» **Source data**
____________
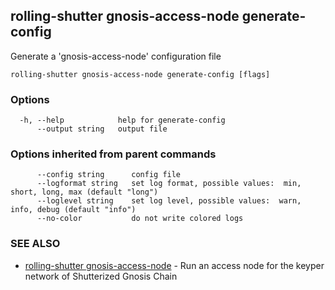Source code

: ## rolling-shutter gnosis-access-node generate-config

Generate a 'gnosis-access-node' configuration file

```
rolling-shutter gnosis-access-node generate-config [flags]
```

### Options

```
  -h, --help            help for generate-config
      --output string   output file
```

### Options inherited from parent commands

```
      --config string      config file
      --logformat string   set log format, possible values:  min, short, long, max (default "long")
      --loglevel string    set log level, possible values:  warn, info, debug (default "info")
      --no-color           do not write colored logs
```

### SEE ALSO

* [rolling-shutter gnosis-access-node](rolling-shutter_gnosis-access-node.md)	 - Run an access node for the keyper network of Shutterized Gnosis Chain

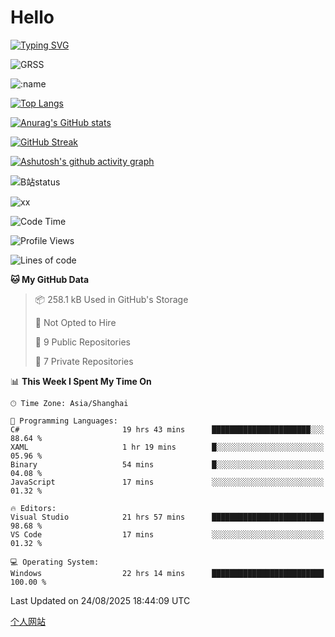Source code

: # Hello


[![Typing SVG](https://readme-typing-svg.demolab.com?font=Fira+Code&pause=1000&color=F78FDE&width=435&lines=Ciallo%ef%bd%9e(%e2%88%a0%e3%83%bb%cf%89%3c+)%e2%8c%92%e2%98%85)](https://git.io/typing-svg)

![GRSS](https://github-readme-steam-card.vercel.app/status/?steamid=76561198221796636&show_in_game_bg=true&show_recent_game_bg=true&animated_avatar=true)

![:name](https://count.getloli.com/get/@hk416?theme=rule34)

[![Top Langs](https://github-readme-stats.vercel.app/api/top-langs/?username=qq583044063qq&locale=cn&hide=javascript,html)](https://github.com/anuraghazra/github-readme-stats)

[![Anurag's GitHub stats](https://github-readme-stats.vercel.app/api?username=qq583044063qq&count_private=true&show_icons=true&locale=cn)](https://github.com/anuraghazra/github-readme-stats)

[![GitHub Streak](https://streak-stats.demolab.com/?user=qq583044063qq&locale=zh_Hans)](https://git.io/streak-stats)

[![Ashutosh's github activity graph](https://github-readme-activity-graph.vercel.app/graph?username=qq583044063qq)](https://github.com/ashutosh00710/github-readme-activity-graph)

![B站status](https://stats.justsong.cn/api/bilibili/?id=3931848&lang=zh-CN)

![xx](xx.gif)

<!--START_SECTION:waka-->
![Code Time](http://img.shields.io/badge/Code%20Time-1%2C883%20hrs-blue)

![Profile Views](http://img.shields.io/badge/Profile%20Views-1-blue)

![Lines of code](https://img.shields.io/badge/From%20Hello%20World%20I%27ve%20Written-995.0%20thousand%20lines%20of%20code-blue)

**🐱 My GitHub Data** 

> 📦 258.1 kB Used in GitHub's Storage 
 > 
> 🚫 Not Opted to Hire
 > 
> 📜 9 Public Repositories 
 > 
> 🔑 7 Private Repositories 
 > 
📊 **This Week I Spent My Time On** 

```text
🕑︎ Time Zone: Asia/Shanghai

💬 Programming Languages: 
C#                       19 hrs 43 mins      ██████████████████████░░░   88.64 % 
XAML                     1 hr 19 mins        █░░░░░░░░░░░░░░░░░░░░░░░░   05.96 % 
Binary                   54 mins             █░░░░░░░░░░░░░░░░░░░░░░░░   04.08 % 
JavaScript               17 mins             ░░░░░░░░░░░░░░░░░░░░░░░░░   01.32 % 

🔥 Editors: 
Visual Studio            21 hrs 57 mins      █████████████████████████   98.68 % 
VS Code                  17 mins             ░░░░░░░░░░░░░░░░░░░░░░░░░   01.32 % 

💻 Operating System: 
Windows                  22 hrs 14 mins      █████████████████████████   100.00 % 
```


 Last Updated on 24/08/2025 18:44:09 UTC
<!--END_SECTION:waka-->

[个人网站](https://blog.ayatsukinora.org.cn)
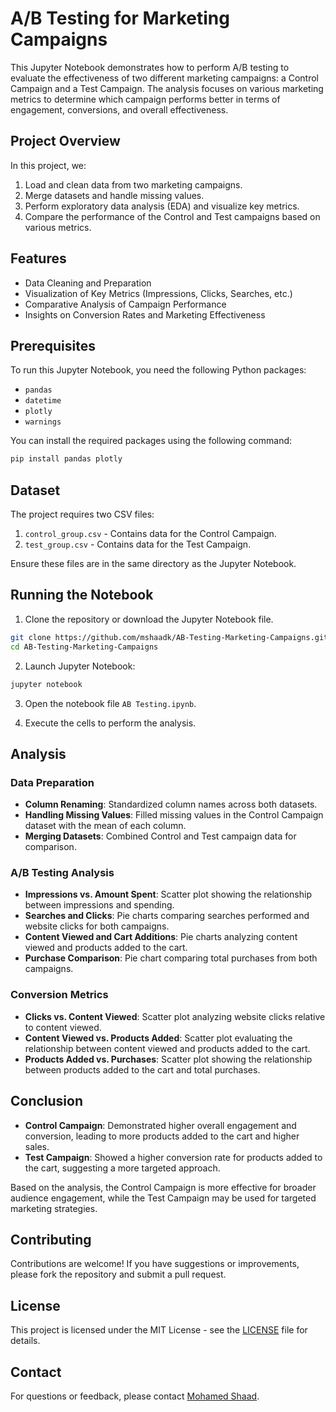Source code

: # A/B Testing for Marketing Campaigns

This Jupyter Notebook demonstrates how to perform A/B testing to evaluate the effectiveness of two different marketing campaigns: a Control Campaign and a Test Campaign. The analysis focuses on various marketing metrics to determine which campaign performs better in terms of engagement, conversions, and overall effectiveness.

## Project Overview

In this project, we:
1. Load and clean data from two marketing campaigns.
2. Merge datasets and handle missing values.
3. Perform exploratory data analysis (EDA) and visualize key metrics.
4. Compare the performance of the Control and Test campaigns based on various metrics.

## Features

- Data Cleaning and Preparation
- Visualization of Key Metrics (Impressions, Clicks, Searches, etc.)
- Comparative Analysis of Campaign Performance
- Insights on Conversion Rates and Marketing Effectiveness

## Prerequisites

To run this Jupyter Notebook, you need the following Python packages:

- `pandas`
- `datetime`
- `plotly`
- `warnings`

You can install the required packages using the following command:

```bash
pip install pandas plotly
```

## Dataset
The project requires two CSV files:

1. `control_group.csv` - Contains data for the Control Campaign.
2. `test_group.csv` - Contains data for the Test Campaign.
   
Ensure these files are in the same directory as the Jupyter Notebook.

## Running the Notebook
1. Clone the repository or download the Jupyter Notebook file.

```bash
git clone https://github.com/mshaadk/AB-Testing-Marketing-Campaigns.git
cd AB-Testing-Marketing-Campaigns
```

2. Launch Jupyter Notebook:

```bash
jupyter notebook
```

3. Open the notebook file `AB Testing.ipynb`.

4. Execute the cells to perform the analysis.

## Analysis
### Data Preparation
- **Column Renaming**: Standardized column names across both datasets.
- **Handling Missing Values**: Filled missing values in the Control Campaign dataset with the mean of each column.
- **Merging Datasets**: Combined Control and Test campaign data for comparison.
  
### A/B Testing Analysis
- **Impressions vs. Amount Spent**: Scatter plot showing the relationship between impressions and spending.
- **Searches and Clicks**: Pie charts comparing searches performed and website clicks for both campaigns.
- **Content Viewed and Cart Additions**: Pie charts analyzing content viewed and products added to the cart.
- **Purchase Comparison**: Pie chart comparing total purchases from both campaigns.
  
### Conversion Metrics
- **Clicks vs. Content Viewed**: Scatter plot analyzing website clicks relative to content viewed.
- **Content Viewed vs. Products Added**: Scatter plot evaluating the relationship between content viewed and products added to the cart.
- **Products Added vs. Purchases**: Scatter plot showing the relationship between products added to the cart and total purchases.
  
## Conclusion
- **Control Campaign**: Demonstrated higher overall engagement and conversion, leading to more products added to the cart and higher sales.
- **Test Campaign**: Showed a higher conversion rate for products added to the cart, suggesting a more targeted approach.
  
Based on the analysis, the Control Campaign is more effective for broader audience engagement, while the Test Campaign may be used for targeted marketing strategies.

## Contributing
Contributions are welcome! If you have suggestions or improvements, please fork the repository and submit a pull request.

## License
This project is licensed under the MIT License - see the [LICENSE](LICENSE.txt) file for details.

## Contact
For questions or feedback, please contact [Mohamed Shaad](https://www.linkedin.com/in/mohamedshaad/).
____________
» **Exercise objective**
Print each entry shown above with exact wording and no pictures.

» **Solution for this exercise**
Source code

: ## rolling-shutter gnosis-access-node generate-config

Generate a 'gnosis-access-node' configuration file

```
rolling-shutter gnosis-access-node generate-config [flags]
```

### Options

```
  -h, --help            help for generate-config
      --output string   output file
```

### Options inherited from parent commands

```
      --config string      config file
      --logformat string   set log format, possible values:  min, short, long, max (default "long")
      --loglevel string    set log level, possible values:  warn, info, debug (default "info")
      --no-color           do not write colored logs
```

### SEE ALSO

* [rolling-shutter gnosis-access-node](rolling-shutter_gnosis-access-node.md)	 - Run an access node for the keyper network of Shutterized Gnosis Chain

Source code

: # Hello


[![Typing SVG](https://readme-typing-svg.demolab.com?font=Fira+Code&pause=1000&color=F78FDE&width=435&lines=Ciallo%ef%bd%9e(%e2%88%a0%e3%83%bb%cf%89%3c+)%e2%8c%92%e2%98%85)](https://git.io/typing-svg)

![GRSS](https://github-readme-steam-card.vercel.app/status/?steamid=76561198221796636&show_in_game_bg=true&show_recent_game_bg=true&animated_avatar=true)

![:name](https://count.getloli.com/get/@hk416?theme=rule34)

[![Top Langs](https://github-readme-stats.vercel.app/api/top-langs/?username=qq583044063qq&locale=cn&hide=javascript,html)](https://github.com/anuraghazra/github-readme-stats)

[![Anurag's GitHub stats](https://github-readme-stats.vercel.app/api?username=qq583044063qq&count_private=true&show_icons=true&locale=cn)](https://github.com/anuraghazra/github-readme-stats)

[![GitHub Streak](https://streak-stats.demolab.com/?user=qq583044063qq&locale=zh_Hans)](https://git.io/streak-stats)

[![Ashutosh's github activity graph](https://github-readme-activity-graph.vercel.app/graph?username=qq583044063qq)](https://github.com/ashutosh00710/github-readme-activity-graph)

![B站status](https://stats.justsong.cn/api/bilibili/?id=3931848&lang=zh-CN)

![xx](xx.gif)

<!--START_SECTION:waka-->
![Code Time](http://img.shields.io/badge/Code%20Time-1%2C883%20hrs-blue)

![Profile Views](http://img.shields.io/badge/Profile%20Views-1-blue)

![Lines of code](https://img.shields.io/badge/From%20Hello%20World%20I%27ve%20Written-995.0%20thousand%20lines%20of%20code-blue)

**🐱 My GitHub Data** 

> 📦 258.1 kB Used in GitHub's Storage 
 > 
> 🚫 Not Opted to Hire
 > 
> 📜 9 Public Repositories 
 > 
> 🔑 7 Private Repositories 
 > 
📊 **This Week I Spent My Time On** 

```text
🕑︎ Time Zone: Asia/Shanghai

💬 Programming Languages: 
C#                       19 hrs 43 mins      ██████████████████████░░░   88.64 % 
XAML                     1 hr 19 mins        █░░░░░░░░░░░░░░░░░░░░░░░░   05.96 % 
Binary                   54 mins             █░░░░░░░░░░░░░░░░░░░░░░░░   04.08 % 
JavaScript               17 mins             ░░░░░░░░░░░░░░░░░░░░░░░░░   01.32 % 

🔥 Editors: 
Visual Studio            21 hrs 57 mins      █████████████████████████   98.68 % 
VS Code                  17 mins             ░░░░░░░░░░░░░░░░░░░░░░░░░   01.32 % 

💻 Operating System: 
Windows                  22 hrs 14 mins      █████████████████████████   100.00 % 
```


 Last Updated on 24/08/2025 18:44:09 UTC
<!--END_SECTION:waka-->

[个人网站](https://blog.ayatsukinora.org.cn)
Source code

: # A/B Testing for Marketing Campaigns

This Jupyter Notebook demonstrates how to perform A/B testing to evaluate the effectiveness of two different marketing campaigns: a Control Campaign and a Test Campaign. The analysis focuses on various marketing metrics to determine which campaign performs better in terms of engagement, conversions, and overall effectiveness.

## Project Overview

In this project, we:
1. Load and clean data from two marketing campaigns.
2. Merge datasets and handle missing values.
3. Perform exploratory data analysis (EDA) and visualize key metrics.
4. Compare the performance of the Control and Test campaigns based on various metrics.

## Features

- Data Cleaning and Preparation
- Visualization of Key Metrics (Impressions, Clicks, Searches, etc.)
- Comparative Analysis of Campaign Performance
- Insights on Conversion Rates and Marketing Effectiveness

## Prerequisites

To run this Jupyter Notebook, you need the following Python packages:

- `pandas`
- `datetime`
- `plotly`
- `warnings`

You can install the required packages using the following command:

```bash
pip install pandas plotly
```

## Dataset
The project requires two CSV files:

1. `control_group.csv` - Contains data for the Control Campaign.
2. `test_group.csv` - Contains data for the Test Campaign.
   
Ensure these files are in the same directory as the Jupyter Notebook.

## Running the Notebook
1. Clone the repository or download the Jupyter Notebook file.

```bash
git clone https://github.com/mshaadk/AB-Testing-Marketing-Campaigns.git
cd AB-Testing-Marketing-Campaigns
```

2. Launch Jupyter Notebook:

```bash
jupyter notebook
```

3. Open the notebook file `AB Testing.ipynb`.

4. Execute the cells to perform the analysis.

## Analysis
### Data Preparation
- **Column Renaming**: Standardized column names across both datasets.
- **Handling Missing Values**: Filled missing values in the Control Campaign dataset with the mean of each column.
- **Merging Datasets**: Combined Control and Test campaign data for comparison.
  
### A/B Testing Analysis
- **Impressions vs. Amount Spent**: Scatter plot showing the relationship between impressions and spending.
- **Searches and Clicks**: Pie charts comparing searches performed and website clicks for both campaigns.
- **Content Viewed and Cart Additions**: Pie charts analyzing content viewed and products added to the cart.
- **Purchase Comparison**: Pie chart comparing total purchases from both campaigns.
  
### Conversion Metrics
- **Clicks vs. Content Viewed**: Scatter plot analyzing website clicks relative to content viewed.
- **Content Viewed vs. Products Added**: Scatter plot evaluating the relationship between content viewed and products added to the cart.
- **Products Added vs. Purchases**: Scatter plot showing the relationship between products added to the cart and total purchases.
  
## Conclusion
- **Control Campaign**: Demonstrated higher overall engagement and conversion, leading to more products added to the cart and higher sales.
- **Test Campaign**: Showed a higher conversion rate for products added to the cart, suggesting a more targeted approach.
  
Based on the analysis, the Control Campaign is more effective for broader audience engagement, while the Test Campaign may be used for targeted marketing strategies.

## Contributing
Contributions are welcome! If you have suggestions or improvements, please fork the repository and submit a pull request.

## License
This project is licensed under the MIT License - see the [LICENSE](LICENSE.txt) file for details.

## Contact
For questions or feedback, please contact [Mohamed Shaad](https://www.linkedin.com/in/mohamedshaad/).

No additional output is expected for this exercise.